The common kwarg set threaded to all five live branches: hidden_states, expert_affinities_masked, gate_up_proj_weight, down_proj_weight, block_size, token_position_to_id, block_to_expert, the two optional biases, the two unpacked *_proj_scale tensors, activation_function, skip_dma, compute_dtype, is_tensor_update_accumulating, expert_affinities_scaling_mode, and the four gate/up clamp limits. Threaded conditionally: conditions and gate_up_activations_T go only to enum 2 (hybrid) and enum 4 (block_mx); down_activations goes to enums 0, 2, 4 (not 1, not 3).

Five Live, Two Dead

GOTCHA — the enum advertises seven implementations and the moe_cte() docstring "Pseudocode" block (:325-339) lists all seven, but the shipped dispatch body implements only five (enums 0–4). Calling moe_cte() with spec.implementation ∈ {shard_on_i_mx, shard_on_i_mx_hybrid} matches no elif, hits no else, and silently returns None — a footgun with no diagnostic. The two MX-I leaf kernels do exist with exactly the names the docstring cites (blockwise_mm_shard_intermediate_mx at bwmm_shard_on_I_mx.py:96, ..._mx_hybrid at :401), but moe_cte.py never imports them (the live import at :27-31 pulls only the three non-MX I-shard leaves), so no dispatch branch can reach them.

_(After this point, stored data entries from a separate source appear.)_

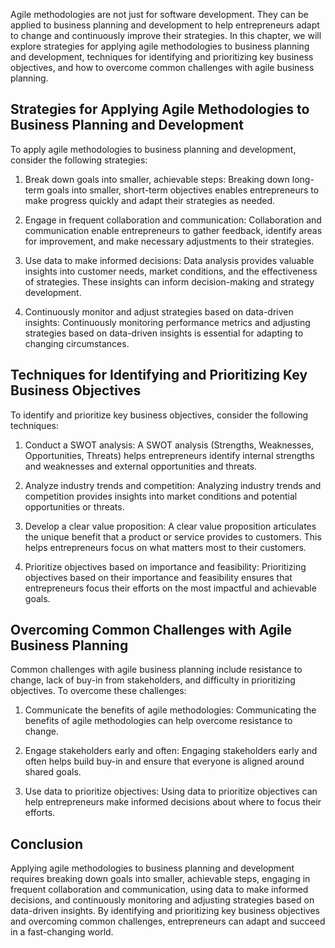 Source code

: 
Agile methodologies are not just for software development. They can be applied to business planning and development to help entrepreneurs adapt to change and continuously improve their strategies. In this chapter, we will explore strategies for applying agile methodologies to business planning and development, techniques for identifying and prioritizing key business objectives, and how to overcome common challenges with agile business planning.

Strategies for Applying Agile Methodologies to Business Planning and Development
--------------------------------------------------------------------------------

To apply agile methodologies to business planning and development, consider the following strategies:

1. Break down goals into smaller, achievable steps: Breaking down long-term goals into smaller, short-term objectives enables entrepreneurs to make progress quickly and adapt their strategies as needed.

2. Engage in frequent collaboration and communication: Collaboration and communication enable entrepreneurs to gather feedback, identify areas for improvement, and make necessary adjustments to their strategies.

3. Use data to make informed decisions: Data analysis provides valuable insights into customer needs, market conditions, and the effectiveness of strategies. These insights can inform decision-making and strategy development.

4. Continuously monitor and adjust strategies based on data-driven insights: Continuously monitoring performance metrics and adjusting strategies based on data-driven insights is essential for adapting to changing circumstances.

Techniques for Identifying and Prioritizing Key Business Objectives
-------------------------------------------------------------------

To identify and prioritize key business objectives, consider the following techniques:

1. Conduct a SWOT analysis: A SWOT analysis (Strengths, Weaknesses, Opportunities, Threats) helps entrepreneurs identify internal strengths and weaknesses and external opportunities and threats.

2. Analyze industry trends and competition: Analyzing industry trends and competition provides insights into market conditions and potential opportunities or threats.

3. Develop a clear value proposition: A clear value proposition articulates the unique benefit that a product or service provides to customers. This helps entrepreneurs focus on what matters most to their customers.

4. Prioritize objectives based on importance and feasibility: Prioritizing objectives based on their importance and feasibility ensures that entrepreneurs focus their efforts on the most impactful and achievable goals.

Overcoming Common Challenges with Agile Business Planning
---------------------------------------------------------

Common challenges with agile business planning include resistance to change, lack of buy-in from stakeholders, and difficulty in prioritizing objectives. To overcome these challenges:

1. Communicate the benefits of agile methodologies: Communicating the benefits of agile methodologies can help overcome resistance to change.

2. Engage stakeholders early and often: Engaging stakeholders early and often helps build buy-in and ensure that everyone is aligned around shared goals.

3. Use data to prioritize objectives: Using data to prioritize objectives can help entrepreneurs make informed decisions about where to focus their efforts.

Conclusion
----------

Applying agile methodologies to business planning and development requires breaking down goals into smaller, achievable steps, engaging in frequent collaboration and communication, using data to make informed decisions, and continuously monitoring and adjusting strategies based on data-driven insights. By identifying and prioritizing key business objectives and overcoming common challenges, entrepreneurs can adapt and succeed in a fast-changing world.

The death is exhaustive. Across all three wheels, the only textual occurrences of blockwise_mm_shard_intermediate_mx / ..._mx_hybrid are (a) their own two def lines in bwmm_shard_on_I_mx.py, and (b) moe_cte.py:337 / :339, which sit inside the docstring Pseudocode block (:325-340), not in code. There is zero real import, zero real call; no test, no _private_kernels .so source-reference, and (since NxD is a separate pip package not bundled inside the neuronx-cc wheel) no in-artifact caller. The two MX-I variants are reachable only by a direct deep import of the leaf function. (Provenance: D-O01 §0, D-O05 §5.)

CORRECTION (NX-065 / S2-09) — earlier notes presented enums 5/6 in parentheses as if wired (shard_on_i_mx = 5 -> (blockwise_mm_shard_intermediate_mx)) and listed all seven leaves as reachable "HIGH" dispatch targets. The leaves exist and the descriptor is right for leaf existence, but enums 5/6 are unreachable through moe_cte(). The parenthesised entries are aspirational/pseudocode-only.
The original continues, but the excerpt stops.